What, then, would be the fate of the universe? Why, then an observer would see expansion eventually replaced by contraction, the galaxies slowly and then at an ever-increasing pace approaching one another, a careening, devastating smashing together of galaxies, worlds, life, civilizations and matter until every structure in the universe is utterly destroyed and all the matter in the cosmos converted into energy: instead of a universe ending in cold and tenuous desolation, a universe finishing in a hot and dense fireball. It is very likely that such a fireball would rebound, leading to a new expansion of the universe and, if the laws of nature remain the same, a new incarnation of matter, a new set of condensations of galaxies and stars and planets, a new evolution of life and intelligence. But information from our universe would not trickle into that next one and, from our vantage point, such an oscillating cosmology is as definitive and depressing an end as the expansion that never stops.
The distinction between a Big Bang with expansion forever and an Oscillating Universe clearly turns on the amount of matter there is. If the critical amount of matter is exceeded, we live in an Oscillating Universe. Otherwise we live in one that expands forever. The expansion times—measured in tens of billions of years—are so long that these cosmological issues do not affect any immediate human concerns. But they are of the most profound import for our view of the nature and fate of the universe and—only a little more remotely—of ourselves.

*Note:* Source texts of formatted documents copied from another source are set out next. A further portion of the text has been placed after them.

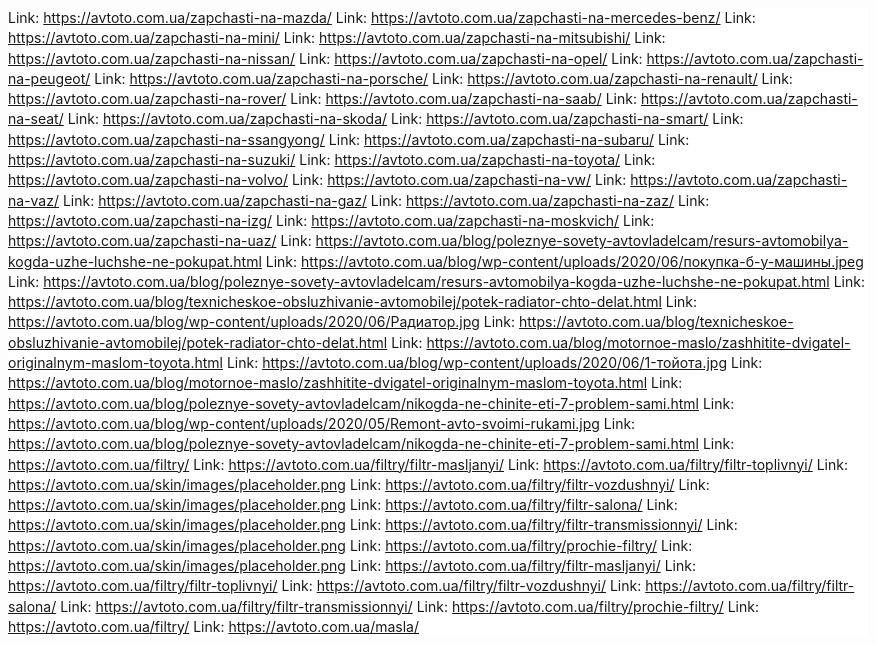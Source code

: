 Link: https://avtoto.com.ua/zapchasti-na-mazda/
Link: https://avtoto.com.ua/zapchasti-na-mercedes-benz/
Link: https://avtoto.com.ua/zapchasti-na-mini/
Link: https://avtoto.com.ua/zapchasti-na-mitsubishi/
Link: https://avtoto.com.ua/zapchasti-na-nissan/
Link: https://avtoto.com.ua/zapchasti-na-opel/
Link: https://avtoto.com.ua/zapchasti-na-peugeot/
Link: https://avtoto.com.ua/zapchasti-na-porsche/
Link: https://avtoto.com.ua/zapchasti-na-renault/
Link: https://avtoto.com.ua/zapchasti-na-rover/
Link: https://avtoto.com.ua/zapchasti-na-saab/
Link: https://avtoto.com.ua/zapchasti-na-seat/
Link: https://avtoto.com.ua/zapchasti-na-skoda/
Link: https://avtoto.com.ua/zapchasti-na-smart/
Link: https://avtoto.com.ua/zapchasti-na-ssangyong/
Link: https://avtoto.com.ua/zapchasti-na-subaru/
Link: https://avtoto.com.ua/zapchasti-na-suzuki/
Link: https://avtoto.com.ua/zapchasti-na-toyota/
Link: https://avtoto.com.ua/zapchasti-na-volvo/
Link: https://avtoto.com.ua/zapchasti-na-vw/
Link: https://avtoto.com.ua/zapchasti-na-vaz/
Link: https://avtoto.com.ua/zapchasti-na-gaz/
Link: https://avtoto.com.ua/zapchasti-na-zaz/
Link: https://avtoto.com.ua/zapchasti-na-izg/
Link: https://avtoto.com.ua/zapchasti-na-moskvich/
Link: https://avtoto.com.ua/zapchasti-na-uaz/
Link: https://avtoto.com.ua/blog/poleznye-sovety-avtovladelcam/resurs-avtomobilya-kogda-uzhe-luchshe-ne-pokupat.html
Link: https://avtoto.com.ua/blog/wp-content/uploads/2020/06/покупка-б-у-машины.jpeg
Link: https://avtoto.com.ua/blog/poleznye-sovety-avtovladelcam/resurs-avtomobilya-kogda-uzhe-luchshe-ne-pokupat.html
Link: https://avtoto.com.ua/blog/texnicheskoe-obsluzhivanie-avtomobilej/potek-radiator-chto-delat.html
Link: https://avtoto.com.ua/blog/wp-content/uploads/2020/06/Радиатор.jpg
Link: https://avtoto.com.ua/blog/texnicheskoe-obsluzhivanie-avtomobilej/potek-radiator-chto-delat.html
Link: https://avtoto.com.ua/blog/motornoe-maslo/zashhitite-dvigatel-originalnym-maslom-toyota.html
Link: https://avtoto.com.ua/blog/wp-content/uploads/2020/06/1-тойота.jpg
Link: https://avtoto.com.ua/blog/motornoe-maslo/zashhitite-dvigatel-originalnym-maslom-toyota.html
Link: https://avtoto.com.ua/blog/poleznye-sovety-avtovladelcam/nikogda-ne-chinite-eti-7-problem-sami.html
Link: https://avtoto.com.ua/blog/wp-content/uploads/2020/05/Remont-avto-svoimi-rukami.jpg
Link: https://avtoto.com.ua/blog/poleznye-sovety-avtovladelcam/nikogda-ne-chinite-eti-7-problem-sami.html
Link: https://avtoto.com.ua/filtry/
Link: https://avtoto.com.ua/filtry/filtr-masljanyi/
Link: https://avtoto.com.ua/filtry/filtr-toplivnyi/
Link: https://avtoto.com.ua/skin/images/placeholder.png
Link: https://avtoto.com.ua/filtry/filtr-vozdushnyi/
Link: https://avtoto.com.ua/skin/images/placeholder.png
Link: https://avtoto.com.ua/filtry/filtr-salona/
Link: https://avtoto.com.ua/skin/images/placeholder.png
Link: https://avtoto.com.ua/filtry/filtr-transmissionnyi/
Link: https://avtoto.com.ua/skin/images/placeholder.png
Link: https://avtoto.com.ua/filtry/prochie-filtry/
Link: https://avtoto.com.ua/skin/images/placeholder.png
Link: https://avtoto.com.ua/filtry/filtr-masljanyi/
Link: https://avtoto.com.ua/filtry/filtr-toplivnyi/
Link: https://avtoto.com.ua/filtry/filtr-vozdushnyi/
Link: https://avtoto.com.ua/filtry/filtr-salona/
Link: https://avtoto.com.ua/filtry/filtr-transmissionnyi/
Link: https://avtoto.com.ua/filtry/prochie-filtry/
Link: https://avtoto.com.ua/filtry/
Link: https://avtoto.com.ua/masla/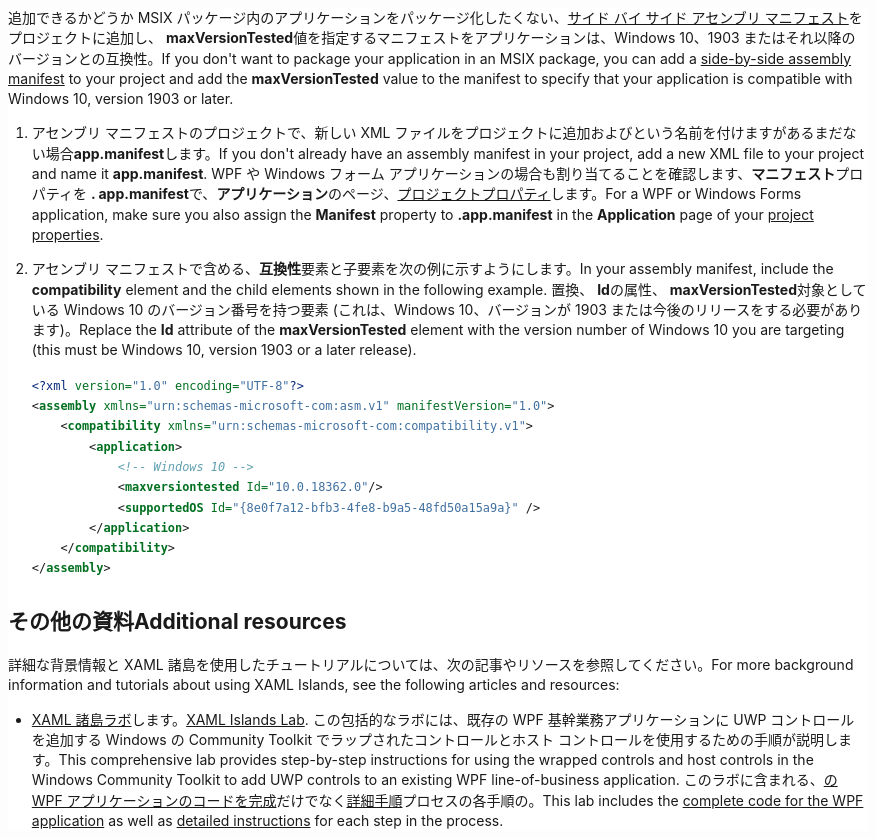 <span data-ttu-id="f5be5-179">追加できるかどうか MSIX パッケージ内のアプリケーションをパッケージ化したくない、[サイド バイ サイド アセンブリ マニフェスト](https://docs.microsoft.com/windows/desktop/SbsCs/application-manifests)をプロジェクトに追加し、 **maxVersionTested**値を指定するマニフェストをアプリケーションは、Windows 10、1903 またはそれ以降のバージョンとの互換性。</span><span class="sxs-lookup"><span data-stu-id="f5be5-179">If you don't want to package your application in an MSIX package, you can add a [side-by-side assembly manifest](https://docs.microsoft.com/windows/desktop/SbsCs/application-manifests) to your project and add the **maxVersionTested** value to the manifest to specify that your application is compatible with Windows 10, version 1903 or later.</span></span>

1. <span data-ttu-id="f5be5-180">アセンブリ マニフェストのプロジェクトで、新しい XML ファイルをプロジェクトに追加およびという名前を付けますがあるまだない場合**app.manifest**します。</span><span class="sxs-lookup"><span data-stu-id="f5be5-180">If you don't already have an assembly manifest in your project, add a new XML file to your project and name it **app.manifest**.</span></span> <span data-ttu-id="f5be5-181">WPF や Windows フォーム アプリケーションの場合も割り当てることを確認します、**マニフェスト**プロパティを **. app.manifest**で、**アプリケーション**のページ、[プロジェクトプロパティ](https://docs.microsoft.com/en-us/visualstudio/ide/reference/application-page-project-designer-csharp?view=vs-2019#resources)します。</span><span class="sxs-lookup"><span data-stu-id="f5be5-181">For a WPF or Windows Forms application, make sure you also assign the **Manifest** property to **.app.manifest** in the **Application** page of your [project properties](https://docs.microsoft.com/en-us/visualstudio/ide/reference/application-page-project-designer-csharp?view=vs-2019#resources).</span></span>
2. <span data-ttu-id="f5be5-182">アセンブリ マニフェストで含める、**互換性**要素と子要素を次の例に示すようにします。</span><span class="sxs-lookup"><span data-stu-id="f5be5-182">In your assembly manifest, include the **compatibility** element and the child elements shown in the following example.</span></span> <span data-ttu-id="f5be5-183">置換、 **Id**の属性、 **maxVersionTested**対象としている Windows 10 のバージョン番号を持つ要素 (これは、Windows 10、バージョンが 1903 または今後のリリースをする必要があります)。</span><span class="sxs-lookup"><span data-stu-id="f5be5-183">Replace the **Id** attribute of the **maxVersionTested** element with the version number of Windows 10 you are targeting (this must be Windows 10, version 1903 or a later release).</span></span> 

    ```xml
    <?xml version="1.0" encoding="UTF-8"?>
    <assembly xmlns="urn:schemas-microsoft-com:asm.v1" manifestVersion="1.0">
        <compatibility xmlns="urn:schemas-microsoft-com:compatibility.v1">
            <application>
                <!-- Windows 10 -->
                <maxversiontested Id="10.0.18362.0"/>
                <supportedOS Id="{8e0f7a12-bfb3-4fe8-b9a5-48fd50a15a9a}" />
            </application>
        </compatibility>
    </assembly>
    ```

## <a name="additional-resources"></a><span data-ttu-id="f5be5-184">その他の資料</span><span class="sxs-lookup"><span data-stu-id="f5be5-184">Additional resources</span></span>

<span data-ttu-id="f5be5-185">詳細な背景情報と XAML 諸島を使用したチュートリアルについては、次の記事やリソースを参照してください。</span><span class="sxs-lookup"><span data-stu-id="f5be5-185">For more background information and tutorials about using XAML Islands, see the following articles and resources:</span></span>

* <span data-ttu-id="f5be5-186">[XAML 諸島ラボ](https://github.com/Microsoft/Windows-AppConsult-XAMLIslandsLab/tree/microsoftlearn)します。</span><span class="sxs-lookup"><span data-stu-id="f5be5-186">[XAML Islands Lab](https://github.com/Microsoft/Windows-AppConsult-XAMLIslandsLab/tree/microsoftlearn).</span></span> <span data-ttu-id="f5be5-187">この包括的なラボには、既存の WPF 基幹業務アプリケーションに UWP コントロールを追加する Windows の Community Toolkit でラップされたコントロールとホスト コントロールを使用するための手順が説明します。</span><span class="sxs-lookup"><span data-stu-id="f5be5-187">This comprehensive lab provides step-by-step instructions for using the wrapped controls and host controls in the Windows Community Toolkit to add UWP controls to an existing WPF line-of-business application.</span></span> <span data-ttu-id="f5be5-188">このラボに含まれる、[の WPF アプリケーションのコードを完成](https://github.com/Microsoft/Windows-AppConsult-XAMLIslandsLab/tree/microsoftlearn/Lab)だけでなく[詳細手順](https://github.com/Microsoft/Windows-AppConsult-XAMLIslandsLab/blob/microsoftlearn/Manual/README.md)プロセスの各手順の。</span><span class="sxs-lookup"><span data-stu-id="f5be5-188">This lab includes the [complete code for the WPF application](https://github.com/Microsoft/Windows-AppConsult-XAMLIslandsLab/tree/microsoftlearn/Lab) as well as [detailed instructions](https://github.com/Microsoft/Windows-AppConsult-XAMLIslandsLab/blob/microsoftlearn/Manual/README.md) for each step in the process.</span></span>
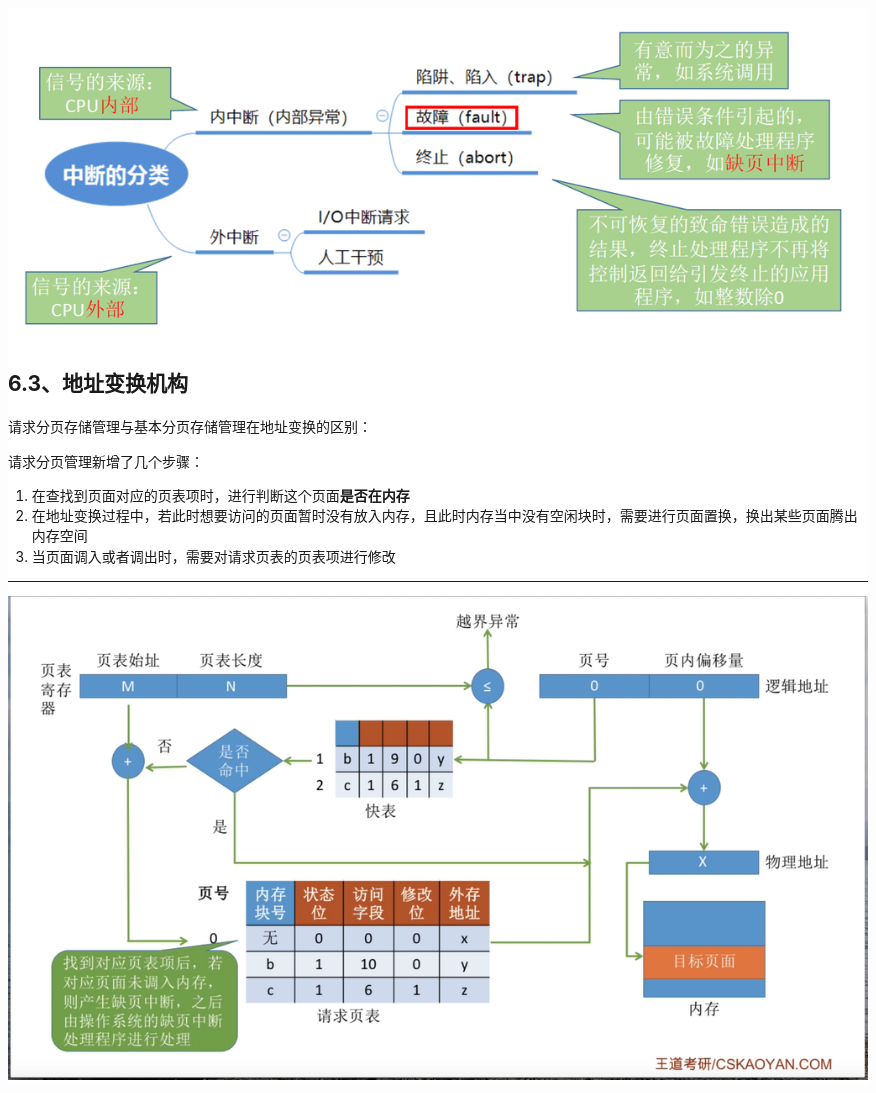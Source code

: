 ![](【王道】操作系统OS第三章内存管理.assets/95.png)





## 6.3、地址变换机构

请求分页存储管理与基本分页存储管理在地址变换的区别：

请求分页管理新增了几个步骤：

1. 在查找到页面对应的页表项时，进行判断这个页面**是否在内存**
2. 在地址变换过程中，若此时想要访问的页面暂时没有放入内存，且此时内存当中没有空闲块时，需要进行页面置换，换出某些页面腾出内存空间
3. 当页面调入或者调出时，需要对请求页表的页表项进行修改

---

![](【王道】操作系统OS第三章内存管理.assets/96.png)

In a remarkable scientific paper published in the December 15, 1974 issue of the
Astrophysical Journal
, a wide range of observational evidence is brought to bear on the question of whether the universe will continue to expand forever (an “open” universe) or whether it will
gradually slow down and recontract (a “closed” universe), perhaps as part of an infinite series of oscillations. The work is by J. Richard Gott III and James E. Gunn, then both of the California Institute of Technology, and David N. Schramm and Beatrice M. Tinsely, then of the University of Texas. In one of their arguments they review calculations of the amount of mass in and between galaxies in “nearby” well-observed regions of space and extrapolate to the rest of the universe: they find that there is not enough matter to slow the expansion down.